Czars of Russia
|1380||Moscow defeats Tatars in Battle of Kulikovo; Muscovite expansion begins|
|1453||Fall of Constantinople to Ottoman Turks|
|1469||Ivan III marries Zoe, niece of emperor of Byzantium|
|1480||End of Tatar authority in Russia|
|1547||Ivan IV is crowned Czar of All the Russias|
|1598-1613||Time of Troubles|
|1613||Mikhail Romanov becomes new czar; dynasty will continue to 1917|
Early Czarist Russia
In 1380, the nation we know today as Russia was a small collection of principalities—Muscovy, Novgorod, and others—paying tribute to the Tatars. By 1600, it had become an empire under Russian rule and had expanded its borders far beyond its original size.
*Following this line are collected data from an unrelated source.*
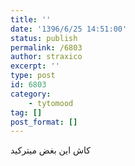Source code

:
 ```yaml
---
title: ''
date: '1396/6/25 14:51:00'
status: publish
permalink: /6803
author: straxico
excerpt: ''
type: post
id: 6803
category:
    - tytomood
tag: []
post_format: []
---
```

کاش این بغض میترکید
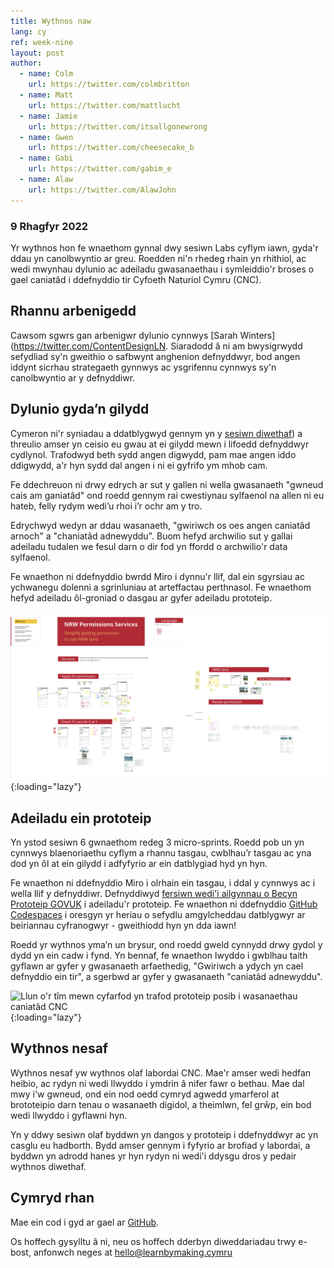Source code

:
 ```yaml
---
title: Wythnos naw
lang: cy
ref: week-nine
layout: post
author:
  - name: Colm
    url: https://twitter.com/colmbritton
  - name: Matt
    url: https://twitter.com/mattlucht
  - name: Jamie
    url: https://twitter.com/itsallgonewrong
  - name: Gwen
    url: https://twitter.com/cheesecake_b
  - name: Gabi
    url: https://twitter.com/gabim_e
  - name: Alaw
    url: https://twitter.com/AlawJohn
---
```


### 9 Rhagfyr 2022

Yr wythnos hon fe wnaethom gynnal dwy sesiwn Labs cyflym iawn, gyda'r ddau yn canolbwyntio ar greu. Roedden ni'n rhedeg rhain yn rhithiol, ac wedi mwynhau dylunio ac adeiladu gwasanaethau i symleiddio'r broses o gael caniatâd i ddefnyddio tir Cyfoeth Naturiol Cymru (CNC).

## Rhannu arbenigedd

Cawsom sgwrs gan arbenigwr dylunio cynnwys [Sarah Winters](https://twitter.com/ContentDesignLN. Siaradodd â ni am bwysigrwydd sefydliad sy'n gweithio o safbwynt anghenion defnyddwyr, bod angen iddynt sicrhau strategaeth gynnwys ac ysgrifennu cynnwys sy'n canolbwyntio ar y defnyddiwr.

## Dylunio gyda’n gilydd

Cymeron ni'r syniadau a ddatblygwyd gennym yn y [sesiwn diwethaf](https://learnbymaking.wales/en/updates/2022/12/02/week-eight.html)) a threulio amser yn ceisio eu gwau at ei gilydd mewn i lifoedd defnyddwyr cydlynol. Trafodwyd beth sydd angen digwydd, pam mae angen iddo ddigwydd, a'r hyn sydd dal angen i ni ei gyfrifo ym mhob cam. 

Fe ddechreuon ni drwy edrych ar sut y gallen ni wella gwasanaeth "gwneud cais am ganiatâd" ond roedd gennym rai cwestiynau sylfaenol na allen ni eu hateb, felly rydym wedi’u rhoi i’r ochr am y tro.

Edrychwyd wedyn ar ddau wasanaeth, "gwiriwch os oes angen caniatâd arnoch" a "chaniatâd adnewyddu". Buom hefyd archwilio sut y gallai adeiladu tudalen we fesul darn o dir fod yn ffordd o archwilio'r data sylfaenol.

Fe wnaethon ni ddefnyddio bwrdd Miro i dynnu'r llif, dal ein sgyrsiau ac ychwanegu dolenni a sgrinluniau at arteffactau perthnasol. Fe wnaethom hefyd adeiladu ôl-groniad o dasgau ar gyfer adeiladu prototeip.

![Sgrinlun o'r bwrdd miro a ddefnyddiwyd i dynnu'r llif, dal ein sgyrsiau ac ychwanegu dolenni a sgrinluniau i arteffactau perthnasol](/assets/images/service-design-collab.png){:loading="lazy"}

## Adeiladu ein prototeip

Yn ystod sesiwn 6 gwnaethom redeg 3 micro-sprints. Roedd pob un yn cynnwys blaenoriaethu cyflym a rhannu tasgau, cwblhau’r tasgau ac yna dod yn ôl at ein gilydd i adfyfyrio ar ein datblygiad hyd yn hyn.

Fe wnaethon ni ddefnyddio Miro i olrhain ein tasgau, i ddal y cynnwys ac i wella llif y defnyddiwr. Defnyddiwyd [fersiwn wedi'i ailgynnau o Becyn Prototeip GOVUK](https://github.com/learnbymakingwales/lbm-prototeip-cit) i adeiladu'r prototeip. Fe wnaethon ni ddefnyddio [GitHub Codespaces](https://github.com/features/codespaces) i oresgyn yr heriau o sefydlu amgylcheddau datblygwyr ar beiriannau cyfranogwyr - gweithiodd hyn yn dda iawn!

Roedd yr wythnos yma’n un brysur, ond roedd gweld cynnydd drwy gydol y dydd yn ein cadw i fynd. Yn bennaf, fe wnaethon lwyddo i gwblhau taith gyflawn ar gyfer y gwasanaeth arfaethedig, "Gwiriwch a ydych yn cael defnyddio ein tir", a sgerbwd ar gyfer y gwasanaeth "caniatâd adnewyddu".

![Llun o'r tîm mewn cyfarfod yn trafod prototeip posib i wasanaethau caniatâd CNC](/assets/images/prototype-making-collab.png){:loading="lazy"}

## Wythnos nesaf

Wythnos nesaf yw wythnos olaf labordai CNC. Mae'r amser wedi hedfan heibio, ac rydyn ni wedi llwyddo i ymdrin â nifer fawr o bethau. Mae dal mwy i'w gwneud, ond ein nod oedd cymryd agwedd ymarferol at brototeipio darn tenau o wasanaeth digidol, a theimlwn, fel grŵp, ein bod wedi llwyddo i gyflawni hyn.

Yn y ddwy sesiwn olaf byddwn yn dangos y prototeip i ddefnyddwyr ac yn casglu eu hadborth. Bydd amser gennym i fyfyrio ar brofiad y labordai, a byddwn yn adrodd hanes yr hyn rydyn ni wedi'i ddysgu dros y pedair wythnos diwethaf.

## Cymryd rhan
Mae ein cod i gyd ar gael ar [GitHub](https://github.com/orgs/learnbymakingwales/repositories).

Os hoffech gysylltu â ni, neu os hoffech dderbyn diweddariadau trwy e-bost, anfonwch neges at [hello@learnbymaking.cymru](mailTo:hello@learnbymaking.wales)
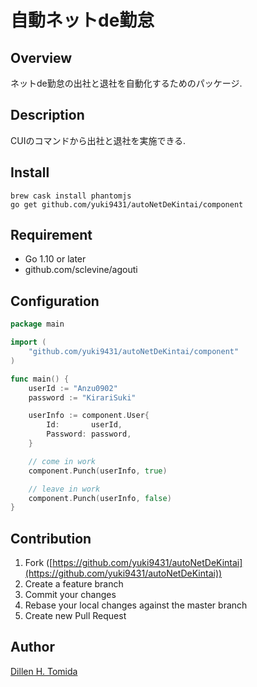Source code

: 自動ネットde勤怠
====

## Overview

ネットde勤怠の出社と退社を自動化するためのパッケージ.

## Description
CUIのコマンドから出社と退社を実施できる.

## Install
```bash:#
brew cask install phantomjs
go get github.com/yuki9431/autoNetDeKintai/component
```

## Requirement
- Go 1.10 or later
- github.com/sclevine/agouti

## Configuration
```go:main.go
package main

import (
	"github.com/yuki9431/autoNetDeKintai/component"
)

func main() {
	userId := "Anzu0902"
	password := "KirariSuki"

	userInfo := component.User{
		Id:       userId,
		Password: password,
	}

	// come in work
	component.Punch(userInfo, true)

	// leave in work
	component.Punch(userInfo, false)
}
```

## Contribution
1. Fork ([https://github.com/yuki9431/autoNetDeKintai](https://github.com/yuki9431/autoNetDeKintai))
2. Create a feature branch
3. Commit your changes
4. Rebase your local changes against the master branch
5. Create new Pull Request


## Author
[Dillen H. Tomida](https://twitter.com/t0mihir0)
It was to grow much larger over the next century, eventually encompassing one-sixth of all the land on earth.
The major goals of the early Russian princes and czars were fourfold. First, they wanted to break away from the stranglehold of Tatar authority. Second, they wanted to consolidate power into the hands of one absolute monarch, with a capital city as a central power base. Third, they wanted the central government to consolidate and control all the elements of society, from the boyars (hereditary nobles) through the peasants. Last, they wanted to expand the empire to both the west and the east for strategic and trade purposes.
Although present-day Russia has one foot in Asia, this was not the case in its early history. Historically and culturally, it is an Eastern European nation with its roots in the western portion of the country, in the area bordering Poland and Scandinavia. Russians are a Slavic people, like most Eastern Europeans.
Russian is written in the Cyrillic alphabet, not the Roman one used through- out the West. Therefore, the student may find variations, in both primary and secondary sources, in the English transliterations of Russian proper names and other Russian words. For example, both czar and tsar are acceptable Western spellings of the Russian emperor’s title. In addition, Russian names are somEtimes anglicized; for example, Pyotr becomes Peter and Yekaterina becomes Catherine.